Give the data again in its entirety, exactly as provided.

BEGIN

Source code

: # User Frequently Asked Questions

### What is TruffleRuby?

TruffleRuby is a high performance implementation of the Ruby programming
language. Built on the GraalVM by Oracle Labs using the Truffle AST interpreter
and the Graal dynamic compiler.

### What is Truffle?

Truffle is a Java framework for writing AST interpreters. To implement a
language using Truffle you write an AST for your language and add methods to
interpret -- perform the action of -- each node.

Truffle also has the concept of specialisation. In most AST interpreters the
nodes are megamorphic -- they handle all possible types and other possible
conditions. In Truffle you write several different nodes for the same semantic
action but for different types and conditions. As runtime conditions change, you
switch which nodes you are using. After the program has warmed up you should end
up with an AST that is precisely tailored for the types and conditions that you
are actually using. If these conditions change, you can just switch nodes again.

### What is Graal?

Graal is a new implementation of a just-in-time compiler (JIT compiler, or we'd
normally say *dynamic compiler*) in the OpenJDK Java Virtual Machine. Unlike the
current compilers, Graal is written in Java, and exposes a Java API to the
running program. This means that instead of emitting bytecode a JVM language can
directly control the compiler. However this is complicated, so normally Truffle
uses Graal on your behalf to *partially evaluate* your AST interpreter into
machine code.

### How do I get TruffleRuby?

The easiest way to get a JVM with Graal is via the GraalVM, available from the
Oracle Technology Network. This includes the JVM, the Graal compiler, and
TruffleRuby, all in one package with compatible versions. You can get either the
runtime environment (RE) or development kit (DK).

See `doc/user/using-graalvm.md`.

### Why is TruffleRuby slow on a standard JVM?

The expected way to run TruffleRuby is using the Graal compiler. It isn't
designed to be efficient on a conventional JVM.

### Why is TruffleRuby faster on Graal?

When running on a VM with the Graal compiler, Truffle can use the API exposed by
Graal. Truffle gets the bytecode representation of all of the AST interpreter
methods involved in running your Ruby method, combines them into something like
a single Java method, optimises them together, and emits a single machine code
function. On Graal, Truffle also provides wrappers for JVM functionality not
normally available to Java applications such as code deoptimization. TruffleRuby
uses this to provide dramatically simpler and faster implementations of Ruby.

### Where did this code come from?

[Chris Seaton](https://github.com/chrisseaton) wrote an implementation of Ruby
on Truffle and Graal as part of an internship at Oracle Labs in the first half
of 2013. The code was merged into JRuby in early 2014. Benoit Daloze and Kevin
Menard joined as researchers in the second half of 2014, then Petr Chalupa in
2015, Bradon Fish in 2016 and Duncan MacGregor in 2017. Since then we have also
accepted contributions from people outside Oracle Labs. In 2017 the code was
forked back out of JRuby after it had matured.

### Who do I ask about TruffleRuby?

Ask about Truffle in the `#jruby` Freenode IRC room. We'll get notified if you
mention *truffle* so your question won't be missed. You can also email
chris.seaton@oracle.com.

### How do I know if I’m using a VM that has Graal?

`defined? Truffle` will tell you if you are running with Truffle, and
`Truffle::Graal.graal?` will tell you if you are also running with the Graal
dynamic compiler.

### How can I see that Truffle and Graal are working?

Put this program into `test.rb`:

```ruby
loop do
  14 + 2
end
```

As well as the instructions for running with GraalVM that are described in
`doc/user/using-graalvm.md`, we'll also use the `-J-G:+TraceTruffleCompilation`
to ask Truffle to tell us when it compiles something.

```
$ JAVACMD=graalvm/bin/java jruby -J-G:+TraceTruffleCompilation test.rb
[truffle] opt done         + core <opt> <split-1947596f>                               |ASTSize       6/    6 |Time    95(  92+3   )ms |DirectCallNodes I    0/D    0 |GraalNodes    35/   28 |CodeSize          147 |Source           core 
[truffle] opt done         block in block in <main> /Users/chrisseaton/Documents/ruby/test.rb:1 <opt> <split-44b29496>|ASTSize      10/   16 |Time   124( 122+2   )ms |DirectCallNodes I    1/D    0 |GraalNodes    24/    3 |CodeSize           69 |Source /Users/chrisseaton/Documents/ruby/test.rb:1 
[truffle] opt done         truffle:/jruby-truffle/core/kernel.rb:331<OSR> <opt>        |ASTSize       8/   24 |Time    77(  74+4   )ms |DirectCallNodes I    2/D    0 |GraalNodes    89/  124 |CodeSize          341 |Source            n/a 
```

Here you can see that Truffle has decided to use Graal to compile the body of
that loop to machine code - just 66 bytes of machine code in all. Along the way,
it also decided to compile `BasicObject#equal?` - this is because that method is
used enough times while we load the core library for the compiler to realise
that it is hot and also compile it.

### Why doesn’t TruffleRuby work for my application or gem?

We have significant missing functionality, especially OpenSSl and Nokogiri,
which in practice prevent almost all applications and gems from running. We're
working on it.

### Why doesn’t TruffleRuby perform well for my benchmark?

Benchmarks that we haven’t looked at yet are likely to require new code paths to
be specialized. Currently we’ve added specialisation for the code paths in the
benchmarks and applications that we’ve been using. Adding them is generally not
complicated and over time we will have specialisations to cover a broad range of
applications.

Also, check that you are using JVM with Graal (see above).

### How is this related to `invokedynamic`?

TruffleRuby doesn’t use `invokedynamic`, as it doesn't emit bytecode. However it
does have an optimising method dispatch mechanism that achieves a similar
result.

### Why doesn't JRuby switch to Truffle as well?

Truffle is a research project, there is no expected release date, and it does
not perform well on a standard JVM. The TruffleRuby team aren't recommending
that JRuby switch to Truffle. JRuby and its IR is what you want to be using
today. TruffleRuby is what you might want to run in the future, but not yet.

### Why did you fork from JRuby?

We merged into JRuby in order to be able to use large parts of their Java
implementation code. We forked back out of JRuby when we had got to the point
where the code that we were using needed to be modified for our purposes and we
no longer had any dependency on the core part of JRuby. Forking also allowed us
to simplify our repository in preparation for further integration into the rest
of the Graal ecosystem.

END

### Task solution
Source code

: # User Frequently Asked Questions

### What is TruffleRuby?

TruffleRuby is a high performance implementation of the Ruby programming
language. Built on the GraalVM by Oracle Labs using the Truffle AST interpreter
and the Graal dynamic compiler.

### What is Truffle?

Truffle is a Java framework for writing AST interpreters. To implement a
language using Truffle you write an AST for your language and add methods to
interpret -- perform the action of -- each node.

Truffle also has the concept of specialisation. In most AST interpreters the
nodes are megamorphic -- they handle all possible types and other possible
conditions. In Truffle you write several different nodes for the same semantic
action but for different types and conditions. As runtime conditions change, you
switch which nodes you are using. After the program has warmed up you should end
up with an AST that is precisely tailored for the types and conditions that you
are actually using. If these conditions change, you can just switch nodes again.

### What is Graal?

Graal is a new implementation of a just-in-time compiler (JIT compiler, or we'd
normally say *dynamic compiler*) in the OpenJDK Java Virtual Machine. Unlike the
current compilers, Graal is written in Java, and exposes a Java API to the
running program. This means that instead of emitting bytecode a JVM language can
directly control the compiler. However this is complicated, so normally Truffle
uses Graal on your behalf to *partially evaluate* your AST interpreter into
machine code.

### How do I get TruffleRuby?

The easiest way to get a JVM with Graal is via the GraalVM, available from the
Oracle Technology Network. This includes the JVM, the Graal compiler, and
TruffleRuby, all in one package with compatible versions. You can get either the
runtime environment (RE) or development kit (DK).

See `doc/user/using-graalvm.md`.

### Why is TruffleRuby slow on a standard JVM?

The expected way to run TruffleRuby is using the Graal compiler. It isn't
designed to be efficient on a conventional JVM.

### Why is TruffleRuby faster on Graal?

When running on a VM with the Graal compiler, Truffle can use the API exposed by
Graal. Truffle gets the bytecode representation of all of the AST interpreter
methods involved in running your Ruby method, combines them into something like
a single Java method, optimises them together, and emits a single machine code
function. On Graal, Truffle also provides wrappers for JVM functionality not
normally available to Java applications such as code deoptimization. TruffleRuby
uses this to provide dramatically simpler and faster implementations of Ruby.

### Where did this code come from?

[Chris Seaton](https://github.com/chrisseaton) wrote an implementation of Ruby
on Truffle and Graal as part of an internship at Oracle Labs in the first half
of 2013. The code was merged into JRuby in early 2014. Benoit Daloze and Kevin
Menard joined as researchers in the second half of 2014, then Petr Chalupa in
2015, Bradon Fish in 2016 and Duncan MacGregor in 2017. Since then we have also
accepted contributions from people outside Oracle Labs. In 2017 the code was
forked back out of JRuby after it had matured.

### Who do I ask about TruffleRuby?

Ask about Truffle in the `#jruby` Freenode IRC room. We'll get notified if you
mention *truffle* so your question won't be missed. You can also email
chris.seaton@oracle.com.

### How do I know if I’m using a VM that has Graal?

`defined? Truffle` will tell you if you are running with Truffle, and
`Truffle::Graal.graal?` will tell you if you are also running with the Graal
dynamic compiler.

### How can I see that Truffle and Graal are working?

Put this program into `test.rb`:

```ruby
loop do
  14 + 2
end
```

As well as the instructions for running with GraalVM that are described in
`doc/user/using-graalvm.md`, we'll also use the `-J-G:+TraceTruffleCompilation`
to ask Truffle to tell us when it compiles something.

```
$ JAVACMD=graalvm/bin/java jruby -J-G:+TraceTruffleCompilation test.rb
[truffle] opt done         + core <opt> <split-1947596f>                               |ASTSize       6/    6 |Time    95(  92+3   )ms |DirectCallNodes I    0/D    0 |GraalNodes    35/   28 |CodeSize          147 |Source           core 
[truffle] opt done         block in block in <main> /Users/chrisseaton/Documents/ruby/test.rb:1 <opt> <split-44b29496>|ASTSize      10/   16 |Time   124( 122+2   )ms |DirectCallNodes I    1/D    0 |GraalNodes    24/    3 |CodeSize           69 |Source /Users/chrisseaton/Documents/ruby/test.rb:1 
[truffle] opt done         truffle:/jruby-truffle/core/kernel.rb:331<OSR> <opt>        |ASTSize       8/   24 |Time    77(  74+4   )ms |DirectCallNodes I    2/D    0 |GraalNodes    89/  124 |CodeSize          341 |Source            n/a 
```

Here you can see that Truffle has decided to use Graal to compile the body of
that loop to machine code - just 66 bytes of machine code in all. Along the way,
it also decided to compile `BasicObject#equal?` - this is because that method is
used enough times while we load the core library for the compiler to realise
that it is hot and also compile it.

### Why doesn’t TruffleRuby work for my application or gem?

We have significant missing functionality, especially OpenSSl and Nokogiri,
which in practice prevent almost all applications and gems from running. We're
working on it.

### Why doesn’t TruffleRuby perform well for my benchmark?

Benchmarks that we haven’t looked at yet are likely to require new code paths to
be specialized. Currently we’ve added specialisation for the code paths in the
benchmarks and applications that we’ve been using. Adding them is generally not
complicated and over time we will have specialisations to cover a broad range of
applications.

Also, check that you are using JVM with Graal (see above).

### How is this related to `invokedynamic`?

TruffleRuby doesn’t use `invokedynamic`, as it doesn't emit bytecode. However it
does have an optimising method dispatch mechanism that achieves a similar
result.

### Why doesn't JRuby switch to Truffle as well?

Truffle is a research project, there is no expected release date, and it does
not perform well on a standard JVM. The TruffleRuby team aren't recommending
that JRuby switch to Truffle. JRuby and its IR is what you want to be using
today. TruffleRuby is what you might want to run in the future, but not yet.

### Why did you fork from JRuby?

We merged into JRuby in order to be able to use large parts of their Java
implementation code. We forked back out of JRuby when we had got to the point
where the code that we were using needed to be modified for our purposes and we
no longer had any dependency on the core part of JRuby. Forking also allowed us
to simplify our repository in preparation for further integration into the rest
of the Graal ecosystem.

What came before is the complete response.